Le premier responsable du Commissariat  aux énergies renouvelables, Noureddine Yassa, a expliqué qu’il s’agit «d’un décret modificateur  qui vient clarifier et préciser les missions du Commissariat national aux énergies renouvelables et à l’efficacité énergétique». Le commissaire a expliqué qu’en vertu de ce nouveau décret, le  rôle du Commissariat a été renforcé, notamment par rapport à la mission relative à l’évaluation.
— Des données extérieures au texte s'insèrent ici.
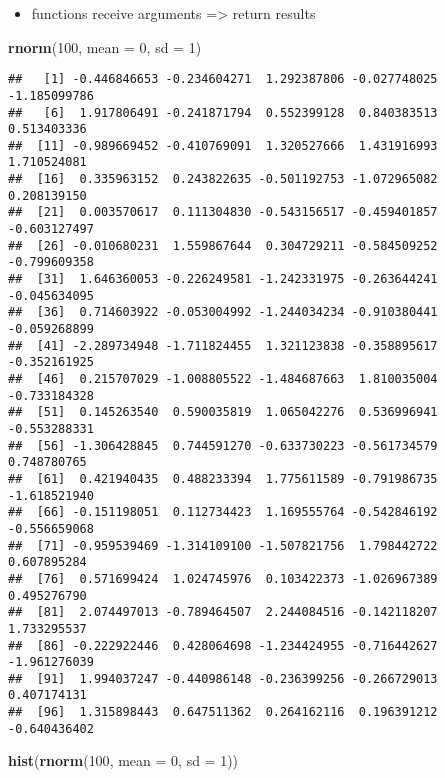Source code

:\documentclass[
  a4paper,
]{article}
\newenvironment{Shaded}{\begin{snugshade}}{\end{snugshade}}
\newcommand{\AttributeTok}[1]{\textcolor[rgb]{0.13,0.29,0.53}{#1}}
\newcommand{\DecValTok}[1]{\textcolor[rgb]{0.00,0.00,0.81}{#1}}
\newcommand{\FunctionTok}[1]{\textcolor[rgb]{0.13,0.29,0.53}{\textbf{#1}}}
\newcommand{\NormalTok}[1]{#1}
\providecommand{\tightlist}{%
  \setlength{\itemsep}{0pt}\setlength{\parskip}{0pt}}
\begin{document}
\begin{itemize}
\tightlist
\item
  functions receive arguments =\textgreater{} return results
\end{itemize}

\begin{Shaded}
\begin{Highlighting}[]
\FunctionTok{rnorm}\NormalTok{(}\DecValTok{100}\NormalTok{, }\AttributeTok{mean =} \DecValTok{0}\NormalTok{, }\AttributeTok{sd =} \DecValTok{1}\NormalTok{)}
\end{Highlighting}
\end{Shaded}

\begin{verbatim}
##   [1] -0.446846653 -0.234604271  1.292387806 -0.027748025 -1.185099786
##   [6]  1.917806491 -0.241871794  0.552399128  0.840383513  0.513403336
##  [11] -0.989669452 -0.410769091  1.320527666  1.431916993  1.710524081
##  [16]  0.335963152  0.243822635 -0.501192753 -1.072965082  0.208139150
##  [21]  0.003570617  0.111304830 -0.543156517 -0.459401857 -0.603127497
##  [26] -0.010680231  1.559867644  0.304729211 -0.584509252 -0.799609358
##  [31]  1.646360053 -0.226249581 -1.242331975 -0.263644241 -0.045634095
##  [36]  0.714603922 -0.053004992 -1.244034234 -0.910380441 -0.059268899
##  [41] -2.289734948 -1.711824455  1.321123838 -0.358895617 -0.352161925
##  [46]  0.215707029 -1.008805522 -1.484687663  1.810035004 -0.733184328
##  [51]  0.145263540  0.590035819  1.065042276  0.536996941 -0.553288331
##  [56] -1.306428845  0.744591270 -0.633730223 -0.561734579  0.748780765
##  [61]  0.421940435  0.488233394  1.775611589 -0.791986735 -1.618521940
##  [66] -0.151198051  0.112734423  1.169555764 -0.542846192 -0.556659068
##  [71] -0.959539469 -1.314109100 -1.507821756  1.798442722  0.607895284
##  [76]  0.571699424  1.024745976  0.103422373 -1.026967389  0.495276790
##  [81]  2.074497013 -0.789464507  2.244084516 -0.142118207  1.733295537
##  [86] -0.222922446  0.428064698 -1.234424955 -0.716442627 -1.961276039
##  [91]  1.994037247 -0.440986148 -0.236399256 -0.266729013  0.407174131
##  [96]  1.315898443  0.647511362  0.264162116  0.196391212 -0.640436402
\end{verbatim}

\begin{Shaded}
\begin{Highlighting}[]
\FunctionTok{hist}\NormalTok{(}\FunctionTok{rnorm}\NormalTok{(}\DecValTok{100}\NormalTok{, }\AttributeTok{mean =} \DecValTok{0}\NormalTok{, }\AttributeTok{sd =} \DecValTok{1}\NormalTok{))}
\end{Highlighting}
\end{Shaded}
\end{document}
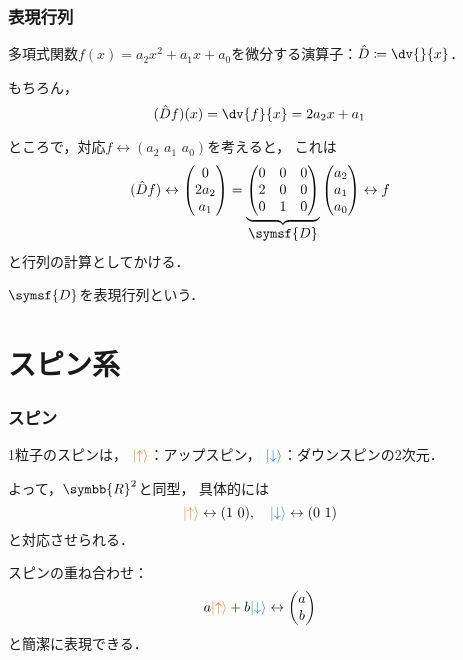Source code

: \documentclass[
    10pt,
    ]{sotsu-beamer}
\newcommand{\upspin}{\mathcolor{red}{\ket{\uparrow}}}
\newcommand{\dwspin}{\mathcolor{blue}{\ket{\downarrow}}}
\begin{document}
\begin{frame}
    \frametitle{表現行列}

    多項式関数$f(x) = a_2 x^2 + a_1 x + a_0$を微分する演算子：$\hat{D} \coloneq \dv{}{x}$．

    もちろん，
    \begin{equation*}
        (\hat{D} f) (x) = \dv{f}{x} = 2 a_2 x + a_1
    \end{equation*}

    \pause

    ところで，対応$f \leftrightarrow (a_2 \,\, a_1 \,\, a_0)$を考えると，
    これは
    \begin{equation*}
        (\hat{D} f)
        \leftrightarrow
        \begin{pmatrix}
            0  \\  2 a_2  \\  a_1
        \end{pmatrix}
        =
        \underbrace{
        \begin{pmatrix}
            0  &  0  &  0  \\
            2  &  0  &  0  \\
            0  &  1  &  0
        \end{pmatrix}
        }_{\text{\normalsize$\symsf{D}$}}
        \begin{pmatrix}
            a_2  \\  a_1  \\  a_0
        \end{pmatrix}
        \leftrightarrow
        f
    \end{equation*}
    と行列の計算としてかける．

    \pause

    $\symsf{D}$を\alert{表現行列}という．

\end{frame}



\section{スピン系}

\begin{frame}
    \frametitle{スピン}

    1粒子のスピンは，
    $\upspin$：アップスピン，
    $\dwspin$：ダウンスピンの2次元．

    \pause

    よって，$\symbb{R}^2$と同型，
    具体的には
    \begin{equation*}
        \upspin \leftrightarrow (1 \,\, 0),
        \quad 
        \dwspin \leftrightarrow (0 \,\, 1)
    \end{equation*}
    と対応させられる．

    \pause

    スピンの重ね合わせ：
    \[  a \upspin + b \dwspin \leftrightarrow 
    \begin{pmatrix}
        a  \\  b
    \end{pmatrix}  \]
    と簡潔に表現できる．

\end{frame}
\end{document}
«Avant, ceci n’était pas explicite. Le Commissariat est appelé à faire de l’évaluation des programmes et de leur exécution, des manquements et des contraintes rencontrées, en plus de notre contribution au développement national et sectoriel des énergies renouvelables et efficacité énergétique», a expliqué le responsable. Selon lui, les missions attribuées préalablement ont été pratiquement maintenues, voire renforcées, notamment sur le plan évaluation. Le conseil d’administration a été, par contre, changé, a-t-il dit.  Yassa a fait savoir que le Commissariat est appelé également à présenter des rapports périodiques au Premier ministère. Le CEREFE a déjà élaboré son premier rapport annuel au mois de novembre 2020, lequel rapport présente la situation énergétique en Algérie avec une nouvelle approche en vue d’élaborer une stratégie nationale de transition énergétique.

Zones d’ombre, le CEREFE à pied d’œuvre

Le commissariat est sur d’autres chantiers et il va publier le premier référentiel sur l’éclairage public solaire. «Nous n’avons pas de référentiel. C’est un guide qui va sortir bientôt, il est en phase de validation», a-t-il annoncé, tout en révélant que le Commissariat est à pied d’œuvre pour la réalisation du programme consacré aux zones d’ombre.  Accompagnant le ministère de l’intérieur, le CEREFE sillonne les 48 wilayas en vue de cerner les besoins des zones d’ombre, des sites éloignés qui n’ont pas de réseau électrique. Avant tout lancement, tout projet doit être supervisé par le Commissariat qui, lui, contribue à l’élaboration du cahier des charges et à l’évaluation jusqu’à la réception définitive. «Nous avons mis en place un nouveau modèle de kit solaire qui est évolutif,  progressive, modulable et extensible selon les besoins de son utilisateur. Il n’est pas figé comme celui existant. Si, par exemple, quelqu’un veut faire de l’extension, il peut utiliser le même système et rajouter seulement des panneaux solaires. Son utilisation sera généralisée aux  zones d’ombre», a-t-il affirmé, informant que le CEREFE poursuivra son travail de terrain pour identifier les besoins et préparer le cahier des charges. Pour sa part, le directeur du Centre de développement des énergies renouvelables, Amar Hadj-Arab, a souligné que le Commissariat à un rôle important à jouer surtout en matière de coordination des projets et des organismes en charge des énergies renouvelables. Il a fait savoir que le projet national de recherche va être lancé incessamment.